2On March 21, 2017, the appellant filed an appeal to the Licence Appeal Tribunal, requesting that the permanent ignition interlock condition be removed.
3The Tribunal sent the appellant a Notice of Intent to Dismiss dated April 20, 2017, informing the appellant that the Tribunal intends to dismiss the appeal without a hearing pursuant to s. 4.6 of the Statutory Powers Procedure Act, R.S.O. 1990, c. S. 22 and Rules 3.4 to 3.6 of the Tribunal’s Rules of Practice and Procedure, Version 1, (April 1, 2016) as the proceeding relates to matters outside the Tribunal’s jurisdiction.

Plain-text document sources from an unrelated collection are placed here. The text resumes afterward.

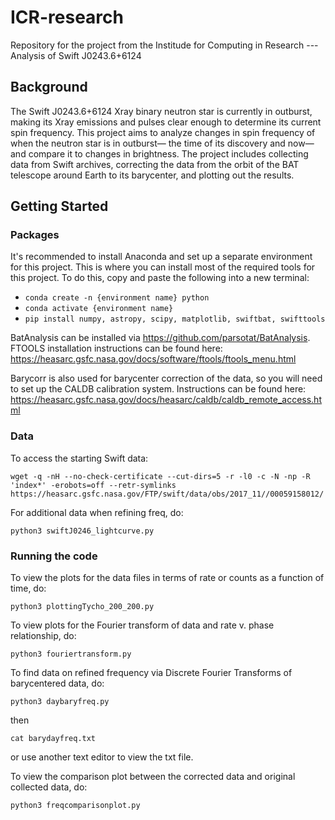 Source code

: # ICR-research
Repository for the project from the Institude for Computing in Research --- Analysis of Swift J0243.6+6124

## Background
The Swift J0243.6+6124 Xray binary neutron star is currently in outburst, making its Xray emissions and pulses clear enough to determine its current spin frequency. This project aims to analyze changes in spin frequency of when the neutron star is in outburst— the time of its discovery and now— and compare it to changes in brightness. The project includes collecting data from Swift archives, correcting the data from the orbit of the BAT telescope around Earth to its barycenter, and plotting out the results.

## Getting Started

### Packages
It's recommended to install Anaconda and set up a separate environment for this project. This is where you can install most of the required tools for this project. To do this, copy and paste the following into a new terminal:
- `conda create -n {environment name} python`
- `conda activate {environment name}`
- `pip install numpy, astropy, scipy, matplotlib, swiftbat, swifttools`

BatAnalysis can be installed via https://github.com/parsotat/BatAnalysis. 
FTOOLS installation instructions can be found here: https://heasarc.gsfc.nasa.gov/docs/software/ftools/ftools_menu.html 

Barycorr is also used for barycenter correction of the data, so you will need to set up the CALDB calibration system. Instructions can be found here:  https://heasarc.gsfc.nasa.gov/docs/heasarc/caldb/caldb_remote_access.html

### Data

To access the starting Swift data: 
```
wget -q -nH --no-check-certificate --cut-dirs=5 -r -l0 -c -N -np -R 'index*' -erobots=off --retr-symlinks https://heasarc.gsfc.nasa.gov/FTP/swift/data/obs/2017_11//00059158012/
```

For additional data when refining freq, do:
```
python3 swiftJ0246_lightcurve.py
```

### Running the code

To view the plots for the data files in terms of rate or counts as a function of time, do:
```
python3 plottingTycho_200_200.py
```

To view plots for the Fourier transform of data and rate v. phase relationship, do:
```
python3 fouriertransform.py 
```

To find data on refined frequency via Discrete Fourier Transforms of barycentered data, do: 
```
python3 daybaryfreq.py
```
then 
```
cat barydayfreq.txt
```
or use another text editor to view the txt file. 

To view the comparison plot between the corrected data and original collected data, do: 
```
python3 freqcomparisonplot.py
```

The parties were invited to make written submissions to the Tribunal on whether the Tribunal has jurisdiction to hear the appeal.
4The appellant submits that the Tribunal has jurisdiction to hear the appeal, and argues that the imposition of a permanent interlock condition was a downgrade to his driver’s licence made pursuant to s. 32(5)(b)(i) of the Highway Traffic Act (the “HTA”).
5The respondent submits that the decision to reinstate the appellant’s licence subject to a permanent ignition interlock condition was not made pursuant to s. 32(5)(b)(i) of the HTA, but occurred by operation of law under ss. 41, 41.1 and 41.2 of the HTA. As such, the respondent submits that this appeal relates to matters outside of the Tribunal’s jurisdiction.
ISSUE and result
6The issue is whether an appeal of the decision to reinstate the appellant’s licence subject to a permanent ignition interlock condition is within the Tribunal’s jurisdiction.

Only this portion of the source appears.